Experts consider 2015 to be more of success than failure for the grain market, but they all agree that the year was not easy. On the one hand, in the 2014-2015 agricultural year Russia harvested one of the largest grain yields in history, which allowed exporting record volumes of grain - more than 30 million tons. Yelena Razumova, the expert of the Analytical Center, said that in the first half of the 2015-2016 agricultural year the grain yield is also good, so ‘exports are likely to remain at the previous year's level.’
Turkey and Egypt remain the main export markets for Russian grain
Speaking about the expansion of the export geography Ms Razumov said that to enter Asian markets of grain Russia, firstly, lacks trade contracts in this area, and secondly, has no developed infrastructure for supply - terminals, cars, ports. ‘Moreover, Russia has to compete with its long-time grain partner in Asia – Australia,’ the expert said in an interview to RIA Novosti.
The lack of contracts with local companies is an obstacle for Russian grain entering markets of the Middle East - for example, Iran’s one. ‘Furthermore, there is an extremely high level of grain reserves in the world, the competition is also very high, so it is difficult to occupy a new niche,’ said the expert. Another limitation of growth for trade with the Middle East is the increasing own production of grain in the region. ‘However, within three to four years, if the current volume of gross output of grain remains stable Russia will build its own business in the markets of the Middle East – it is a very likely scenario for the sector,’ considers the expert.
There is an extremely high level of grain reserves in the world, the competition is also very high, so it is difficult to occupy a new niche.
Yelena Razumova, Expert, the Analytical Center for the Government of the Russian Federation
However, if Russia cannot discover new grain markets, then at least it does not lose its proven customers - Egypt and Turkey. By an unpleasant twist of fate, the main importers of Russian wheat were in the main foreign policy news in 2015. After those events there were concerns about the slowdown in grain supplies from Russia to Egypt and Turkey, which occupy the top of the list of Russian wheat procurements.

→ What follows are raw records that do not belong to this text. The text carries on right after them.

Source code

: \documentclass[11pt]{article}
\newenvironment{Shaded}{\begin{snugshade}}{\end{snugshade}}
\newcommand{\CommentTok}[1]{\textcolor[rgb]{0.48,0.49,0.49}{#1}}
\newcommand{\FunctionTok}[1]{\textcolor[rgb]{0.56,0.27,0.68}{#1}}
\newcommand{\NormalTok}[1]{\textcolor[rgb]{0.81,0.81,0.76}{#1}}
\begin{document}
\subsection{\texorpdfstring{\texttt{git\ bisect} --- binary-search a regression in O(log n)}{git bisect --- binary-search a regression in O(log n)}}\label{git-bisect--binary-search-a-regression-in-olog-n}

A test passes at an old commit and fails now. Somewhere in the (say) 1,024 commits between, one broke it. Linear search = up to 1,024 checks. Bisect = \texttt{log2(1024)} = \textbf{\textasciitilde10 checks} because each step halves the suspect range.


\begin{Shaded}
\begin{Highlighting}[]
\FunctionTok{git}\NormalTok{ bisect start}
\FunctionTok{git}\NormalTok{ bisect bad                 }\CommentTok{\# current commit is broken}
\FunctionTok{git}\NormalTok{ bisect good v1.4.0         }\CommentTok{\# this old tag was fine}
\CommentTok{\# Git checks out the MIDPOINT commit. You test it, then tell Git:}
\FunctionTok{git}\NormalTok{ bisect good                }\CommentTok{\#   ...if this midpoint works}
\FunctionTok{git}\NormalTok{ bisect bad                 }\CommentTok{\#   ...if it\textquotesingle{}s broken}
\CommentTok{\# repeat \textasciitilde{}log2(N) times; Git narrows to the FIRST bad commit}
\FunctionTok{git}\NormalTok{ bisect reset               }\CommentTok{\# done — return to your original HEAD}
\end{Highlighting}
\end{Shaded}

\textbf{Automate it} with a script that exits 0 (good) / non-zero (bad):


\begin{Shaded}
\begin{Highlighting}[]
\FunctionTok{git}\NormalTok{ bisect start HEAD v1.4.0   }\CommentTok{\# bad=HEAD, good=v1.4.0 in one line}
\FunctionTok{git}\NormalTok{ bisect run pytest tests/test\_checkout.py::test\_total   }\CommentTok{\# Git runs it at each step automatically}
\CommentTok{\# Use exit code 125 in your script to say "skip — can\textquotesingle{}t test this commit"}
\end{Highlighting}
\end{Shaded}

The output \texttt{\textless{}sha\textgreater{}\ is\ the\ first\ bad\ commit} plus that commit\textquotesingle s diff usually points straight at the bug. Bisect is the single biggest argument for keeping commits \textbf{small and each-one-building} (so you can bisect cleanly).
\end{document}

However, cooling relations with these countries did not affect the volume of grain exports from Russia: ‘The probability of a significant change in Russian grain procurement policies of Turkey and Egypt is extremely unlikely.’ In particular, Turkey cares for Russian wheat not only because of the competitive price, but also because of quality of grain: it is hard to find similar grain quality. ‘Egypt cares about the price and Russia leads in this freight (shipping) sector,’ said the expert.
‘Therefore, in the medium term, the role of these export markets, if we do not take into account possible political decisions on grain trade, will remain the same,’ concluded Ms Razumov.